A PR with this in place: https://github.com/johnmichel/Library-Detector-for-Chrome/pull/131/files
I think going for file requests is the only (halfway) reliable way here. Not showing the meta generator in the source is a pretty good idea from a security POV, because you don't want to hand the "bad guys" scraping info on a silver platter. I also wonder how to handle CMS that give the user 100% control over their sourcecode.
Maybe the way web-policies work could be an option here. So lighthouse provides a list of whitelisted hosts that request the site and the CMS returns a header to identify itself. CMS vendors could then update the list of trusted hosts on their end to make sure the header is only sent to trusted sources.
@Lefaux I agree that current logic might miss some sites, but we're to shooting for 100%.
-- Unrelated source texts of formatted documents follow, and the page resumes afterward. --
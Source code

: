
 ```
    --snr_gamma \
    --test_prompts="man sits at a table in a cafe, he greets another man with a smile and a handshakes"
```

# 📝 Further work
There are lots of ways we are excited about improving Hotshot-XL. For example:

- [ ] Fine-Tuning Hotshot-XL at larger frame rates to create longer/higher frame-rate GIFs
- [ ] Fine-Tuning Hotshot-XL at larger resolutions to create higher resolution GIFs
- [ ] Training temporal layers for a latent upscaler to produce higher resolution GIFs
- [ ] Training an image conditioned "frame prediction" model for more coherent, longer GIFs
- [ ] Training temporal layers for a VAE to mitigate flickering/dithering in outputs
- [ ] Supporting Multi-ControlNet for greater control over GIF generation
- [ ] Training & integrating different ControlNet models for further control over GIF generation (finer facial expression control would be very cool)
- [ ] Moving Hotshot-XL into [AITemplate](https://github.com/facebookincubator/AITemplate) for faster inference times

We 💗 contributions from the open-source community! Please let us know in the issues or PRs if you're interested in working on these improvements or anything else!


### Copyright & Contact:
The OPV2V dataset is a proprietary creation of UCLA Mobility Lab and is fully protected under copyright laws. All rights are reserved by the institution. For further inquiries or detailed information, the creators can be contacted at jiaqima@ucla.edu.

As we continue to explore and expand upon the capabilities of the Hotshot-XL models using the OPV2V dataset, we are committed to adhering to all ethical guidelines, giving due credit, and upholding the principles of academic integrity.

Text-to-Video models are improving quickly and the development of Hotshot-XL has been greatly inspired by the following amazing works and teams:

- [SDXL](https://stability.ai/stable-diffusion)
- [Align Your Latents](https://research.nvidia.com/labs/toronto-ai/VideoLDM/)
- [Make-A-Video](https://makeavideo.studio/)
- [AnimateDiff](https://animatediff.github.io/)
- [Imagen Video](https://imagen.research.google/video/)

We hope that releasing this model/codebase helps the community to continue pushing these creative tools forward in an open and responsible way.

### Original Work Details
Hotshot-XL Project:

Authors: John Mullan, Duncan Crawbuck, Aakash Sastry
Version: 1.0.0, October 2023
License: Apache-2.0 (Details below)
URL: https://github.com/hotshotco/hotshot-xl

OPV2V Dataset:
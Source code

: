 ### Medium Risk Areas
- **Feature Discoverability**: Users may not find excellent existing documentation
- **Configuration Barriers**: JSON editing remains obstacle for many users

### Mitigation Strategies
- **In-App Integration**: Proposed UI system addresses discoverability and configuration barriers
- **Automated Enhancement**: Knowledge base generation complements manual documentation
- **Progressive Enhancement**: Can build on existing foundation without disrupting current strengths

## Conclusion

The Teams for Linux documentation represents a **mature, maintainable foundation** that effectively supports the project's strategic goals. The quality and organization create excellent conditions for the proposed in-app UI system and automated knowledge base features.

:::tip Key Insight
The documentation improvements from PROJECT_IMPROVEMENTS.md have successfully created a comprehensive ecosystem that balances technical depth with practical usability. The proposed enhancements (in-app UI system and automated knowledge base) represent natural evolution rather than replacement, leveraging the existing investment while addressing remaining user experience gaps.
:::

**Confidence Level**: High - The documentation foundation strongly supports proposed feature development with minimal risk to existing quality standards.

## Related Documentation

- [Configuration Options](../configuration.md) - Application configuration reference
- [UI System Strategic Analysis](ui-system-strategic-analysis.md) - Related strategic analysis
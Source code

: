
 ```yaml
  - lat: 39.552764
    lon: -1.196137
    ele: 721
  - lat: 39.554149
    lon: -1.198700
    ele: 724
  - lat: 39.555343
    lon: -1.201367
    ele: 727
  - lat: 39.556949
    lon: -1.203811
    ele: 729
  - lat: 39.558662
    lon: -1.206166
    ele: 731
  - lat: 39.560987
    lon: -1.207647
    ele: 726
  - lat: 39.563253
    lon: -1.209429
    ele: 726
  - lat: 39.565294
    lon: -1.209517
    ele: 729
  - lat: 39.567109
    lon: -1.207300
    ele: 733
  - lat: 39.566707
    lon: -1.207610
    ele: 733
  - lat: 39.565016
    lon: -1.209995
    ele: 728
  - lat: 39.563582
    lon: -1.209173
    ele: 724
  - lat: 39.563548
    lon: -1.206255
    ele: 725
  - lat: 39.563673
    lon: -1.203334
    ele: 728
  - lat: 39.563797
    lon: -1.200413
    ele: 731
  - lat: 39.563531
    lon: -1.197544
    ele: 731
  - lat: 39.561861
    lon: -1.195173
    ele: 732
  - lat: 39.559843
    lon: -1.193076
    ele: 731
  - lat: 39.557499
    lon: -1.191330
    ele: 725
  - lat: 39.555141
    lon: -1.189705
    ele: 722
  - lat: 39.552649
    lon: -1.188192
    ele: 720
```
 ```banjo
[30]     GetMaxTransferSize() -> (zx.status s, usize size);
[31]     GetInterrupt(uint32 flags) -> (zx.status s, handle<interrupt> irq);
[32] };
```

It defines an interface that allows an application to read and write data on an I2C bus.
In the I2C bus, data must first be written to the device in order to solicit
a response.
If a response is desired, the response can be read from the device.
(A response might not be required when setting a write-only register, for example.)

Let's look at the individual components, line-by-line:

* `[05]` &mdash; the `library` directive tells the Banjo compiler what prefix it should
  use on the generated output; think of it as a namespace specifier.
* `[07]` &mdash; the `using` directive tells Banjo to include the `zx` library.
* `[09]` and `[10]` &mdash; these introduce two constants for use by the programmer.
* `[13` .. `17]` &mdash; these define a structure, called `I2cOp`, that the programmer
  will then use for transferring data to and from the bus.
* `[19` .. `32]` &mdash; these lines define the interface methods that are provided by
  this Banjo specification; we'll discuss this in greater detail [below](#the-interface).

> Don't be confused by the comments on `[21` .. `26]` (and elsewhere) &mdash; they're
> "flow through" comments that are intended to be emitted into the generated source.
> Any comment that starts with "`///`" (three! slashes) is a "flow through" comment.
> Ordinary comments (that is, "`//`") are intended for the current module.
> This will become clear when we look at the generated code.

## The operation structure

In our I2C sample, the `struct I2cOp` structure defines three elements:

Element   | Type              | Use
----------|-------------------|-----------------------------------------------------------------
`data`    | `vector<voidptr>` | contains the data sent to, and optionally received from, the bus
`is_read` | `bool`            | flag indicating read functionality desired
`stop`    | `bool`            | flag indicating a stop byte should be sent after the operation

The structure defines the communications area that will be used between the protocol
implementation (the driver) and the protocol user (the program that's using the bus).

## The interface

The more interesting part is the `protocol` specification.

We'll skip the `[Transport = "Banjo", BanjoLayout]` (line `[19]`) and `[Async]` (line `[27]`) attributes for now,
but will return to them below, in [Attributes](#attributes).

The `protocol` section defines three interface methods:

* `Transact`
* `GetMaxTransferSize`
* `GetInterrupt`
If you have a prod policy that strips any and all identifiers, a tool auditing the public site may not detect it as such — WAI. However, LH can also be run locally and against development environments; the prod policy can be configured to provide the identifier to your IP or based on logged in state, etc. Which is to say, it's possible to configure the environment to emit the necessary signals, if you're motivated to do so..
The whitelist solution won't scale to a distibuted & self-hosted ecosystem, and it opens a yet different can of worms about out of band requests to a 3P.
Yeah, I see the problem with scaling, too. It's not about having a strict policy on our end, it's just that quite a few users of TYPO3 simply disable the generator tag because of their policies :) Another concern I have is about bloating the source for every request, even though only a fraction of requests actually come from Lighthouse. I mean... Google asks us to fight for every byte (and I completely agree here). If you think I'm taking this request too serious, let me know (fighting for every byte is hard, and naturally I'm lazy :).
Since the whitelisting stuff is not really an option what's your thought on having a XMLHttpRequest
against an endpoint on the CMS side of things that LH could do to determine which system it's talking to.
Since the whitelisting stuff is not really an option what's your thought on having a XMLHttpRequest against an endpoint on the CMS side of things that LH could do to determine which system it's talking to.
Yeah, why not check whether /wp-admin/
does not deliver a 404.
Since the whitelisting stuff is not really an option what's your thought on having a
XMLHttpRequest
against an endpoint on the CMS side of things that LH could do to determine which system it's talking to.
How would one protect such an endpoint? As in, exposing such a mechanism would work against the very reason why you were stripping the platform+version information. Further, I don't think we can or should rely on new endpoints..
Yeah, why not check whether /wp-admin/ does not deliver a 404.
That requires an additional out of band request which, while not impossible, is something we'd like to avoid.
Stepping back, I'll come back to what I said earlier: if your site is designed to hide all platform information, then the fact that LH is not able to detect it is not a bug, it's WAI. Despite that, developers that want to see stack specific advice can still get access to it.. by, for example, configuring the environment to expose those signals under certain conditions. Alternatively, one could also imagine a UI where you can manually pick which stack pack strings LH shows, even if LH is not able to detect that platform itself.
Does that seem reasonable? :)
One requirement for adding a stack pack is reliably detecting that the stack/library/platform is being used by the page. We want this detection to be as reliable and bulletproof as possible.
Wappalyzer uses a few approaches which seem overkill and not something we can reuse. We'd like something much more lightweight.
Primary question: Can we detect wordpress via via clientside JS running in the page? (Naturally, it has full access to
window
and the DOM.)Secondary question: Is there another reliable detect based on the network request metadata? We'd like to avoid parsing the response of any network resources (so no looking for patterns in HTML, JS or CSS files). But considering response headers or paths in urls (like wp-content, etc) is fine.
Could some WordPress experts chime in?